Karl Raimund Popper Britannica
Popper defende a "sociedade aberta", aquela que acolhe a crítica, o debate e reconhece a falibilidade do conhecimento humano. Nessa sociedade, os "inimigos" não são erradicados, mas desafiados através do discurso e da argumentação. Para o pensador austríaco, a verdadeira democracia não é aquela que elimina adversários, mas sim a que permite a convivência pacífica entre ideias divergentes, possibilitando mudanças por meio do diálogo e da reforma gradual. Por outro lado, nas “sociedades fechadas”, a visão de mundo é monolítica e não admite contraposição de alternativas. A ideologia dominante busca a unificação total do pensamento e da vida social, seja por meio de uma filosofia política (como o idealismo hegeliano) ou por uma visão econômica e social (como o marxismo). Nesse tipo de sociedade, os "inimigos", segundo Popper, são aqueles que discordam do sistema imposto, e a repressão torna-se a resposta a qualquer oposição.
Popper argumenta que Platão, Hegel e Marx contribuem para o desenvolvimento daquilo que ele vê como a ideia de uma "sociedade dos inimigos". Platão, em A República,
propõe uma sociedade onde a verdade é revelada por filósofos-reis e as classes sociais são rigidamente separadas. Para Popper, Platão defende que a divergência de opiniões deve ser erradicada, o que abre caminho para regimes autoritários. Hegel, com sua Filosofia da História, também favorece uma visão determinista do progresso, na qual o Estado é visto como a encarnação da razão e o fim da história. Popper critica essa visão pela tendência a regimes totalitários e supressão da liberdade de pensamento. Finalmente, Marx, que propõe uma revolução proletária para criar uma sociedade sem classes, também é alvo da crítica de Popper, que vê na teoria marxista uma lógica propensa ao totalitarismo. Na opinião de Popper, a revolução marxista, ao tentar estabelecer uma "sociedade perfeita", pode resultar na opressão dos "inimigos" dessa visão, ou seja, daqueles que se opõem aos princípios ideológicos do movimento.

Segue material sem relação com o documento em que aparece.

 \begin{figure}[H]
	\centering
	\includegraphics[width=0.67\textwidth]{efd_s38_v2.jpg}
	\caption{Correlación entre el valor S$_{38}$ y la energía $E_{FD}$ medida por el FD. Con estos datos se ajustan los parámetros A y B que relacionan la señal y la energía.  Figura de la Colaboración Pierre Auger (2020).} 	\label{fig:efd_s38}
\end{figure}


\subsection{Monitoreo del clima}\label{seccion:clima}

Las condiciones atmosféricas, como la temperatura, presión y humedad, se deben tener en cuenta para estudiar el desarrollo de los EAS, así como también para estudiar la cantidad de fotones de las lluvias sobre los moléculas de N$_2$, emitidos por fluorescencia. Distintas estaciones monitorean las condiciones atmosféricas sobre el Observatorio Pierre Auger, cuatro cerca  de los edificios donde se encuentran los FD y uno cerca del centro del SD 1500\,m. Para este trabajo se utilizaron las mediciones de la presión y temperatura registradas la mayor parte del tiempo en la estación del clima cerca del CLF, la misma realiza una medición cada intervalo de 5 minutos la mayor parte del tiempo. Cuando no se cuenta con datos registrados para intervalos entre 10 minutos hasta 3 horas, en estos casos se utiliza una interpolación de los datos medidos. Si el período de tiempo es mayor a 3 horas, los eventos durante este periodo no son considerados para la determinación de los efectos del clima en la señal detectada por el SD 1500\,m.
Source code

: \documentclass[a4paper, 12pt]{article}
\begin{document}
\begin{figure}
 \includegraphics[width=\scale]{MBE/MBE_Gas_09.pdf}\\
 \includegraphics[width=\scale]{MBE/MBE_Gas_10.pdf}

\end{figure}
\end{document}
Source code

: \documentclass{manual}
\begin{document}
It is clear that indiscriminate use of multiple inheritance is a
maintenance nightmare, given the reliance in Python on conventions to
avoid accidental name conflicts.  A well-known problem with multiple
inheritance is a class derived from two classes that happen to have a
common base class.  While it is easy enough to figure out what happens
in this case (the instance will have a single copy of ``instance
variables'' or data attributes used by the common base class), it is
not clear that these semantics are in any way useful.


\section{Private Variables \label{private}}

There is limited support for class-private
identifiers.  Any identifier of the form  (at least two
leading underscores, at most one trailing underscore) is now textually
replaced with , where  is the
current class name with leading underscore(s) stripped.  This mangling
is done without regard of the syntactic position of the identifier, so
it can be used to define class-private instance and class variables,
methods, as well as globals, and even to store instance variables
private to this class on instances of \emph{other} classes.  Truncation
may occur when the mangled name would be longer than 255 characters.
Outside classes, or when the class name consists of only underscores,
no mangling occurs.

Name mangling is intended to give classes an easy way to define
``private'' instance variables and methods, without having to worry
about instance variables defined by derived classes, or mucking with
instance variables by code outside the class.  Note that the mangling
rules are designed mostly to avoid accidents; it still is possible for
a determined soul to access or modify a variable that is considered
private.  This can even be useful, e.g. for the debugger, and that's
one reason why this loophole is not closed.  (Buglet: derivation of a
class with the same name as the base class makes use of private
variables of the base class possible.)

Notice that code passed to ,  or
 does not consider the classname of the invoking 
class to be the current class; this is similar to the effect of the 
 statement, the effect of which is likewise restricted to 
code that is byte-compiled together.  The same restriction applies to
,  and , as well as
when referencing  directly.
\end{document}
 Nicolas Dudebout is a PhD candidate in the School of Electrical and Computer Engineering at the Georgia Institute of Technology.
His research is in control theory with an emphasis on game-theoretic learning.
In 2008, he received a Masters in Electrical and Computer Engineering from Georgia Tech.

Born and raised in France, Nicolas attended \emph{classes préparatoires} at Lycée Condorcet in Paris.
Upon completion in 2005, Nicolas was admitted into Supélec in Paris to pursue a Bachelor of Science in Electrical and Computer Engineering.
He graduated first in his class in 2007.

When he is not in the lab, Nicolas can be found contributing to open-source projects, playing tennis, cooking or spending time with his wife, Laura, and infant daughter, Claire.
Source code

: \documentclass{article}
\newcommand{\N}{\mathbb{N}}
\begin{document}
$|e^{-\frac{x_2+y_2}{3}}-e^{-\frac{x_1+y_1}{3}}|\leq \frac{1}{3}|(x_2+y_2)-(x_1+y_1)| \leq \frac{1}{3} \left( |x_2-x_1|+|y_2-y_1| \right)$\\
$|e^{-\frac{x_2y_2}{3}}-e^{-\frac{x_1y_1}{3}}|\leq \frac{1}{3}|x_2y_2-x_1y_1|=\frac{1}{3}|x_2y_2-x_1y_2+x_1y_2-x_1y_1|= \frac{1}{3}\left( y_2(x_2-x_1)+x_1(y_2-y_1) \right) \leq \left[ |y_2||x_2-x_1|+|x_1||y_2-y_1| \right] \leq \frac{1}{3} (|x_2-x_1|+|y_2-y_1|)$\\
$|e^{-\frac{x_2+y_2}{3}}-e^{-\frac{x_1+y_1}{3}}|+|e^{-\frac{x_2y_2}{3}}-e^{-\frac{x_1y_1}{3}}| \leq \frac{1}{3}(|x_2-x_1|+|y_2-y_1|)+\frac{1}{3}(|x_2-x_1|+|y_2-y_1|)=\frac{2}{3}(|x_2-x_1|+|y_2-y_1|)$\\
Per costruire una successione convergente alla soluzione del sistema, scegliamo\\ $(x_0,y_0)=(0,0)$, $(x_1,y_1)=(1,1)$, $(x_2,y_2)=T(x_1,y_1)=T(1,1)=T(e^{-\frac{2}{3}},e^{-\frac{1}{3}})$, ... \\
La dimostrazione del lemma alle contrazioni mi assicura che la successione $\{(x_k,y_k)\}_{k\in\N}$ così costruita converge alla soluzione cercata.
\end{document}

Portanto, o conceito de “sociedade dos inimigos” representa a crítica de Popper às ideologias que buscam criar uma "sociedade perfeita" sem espaço para o dissenso. O erudito professor acredita que as sociedades democráticas devem ser abertas ao diálogo, à mudança e à correção de erros, sem necessidade de eliminar aqueles que discordam. Tal pensamento permanece relevante no contexto contemporâneo, funcionando como um alerta contra regimes autoritários e ideologias totalitárias, que frequentemente buscam suprimir a oposição e eliminar qualquer forma de diversidade de pensamento.
Diante disso, conclui-se que a "sociedade dos inimigos" simboliza um modelo de sociedade em que a pluralidade é suprimida, em contraste com a "sociedade aberta", onde as ideias estão abertas ao debate, sendo possível a convivência pacífica, mesmo diante de divergências.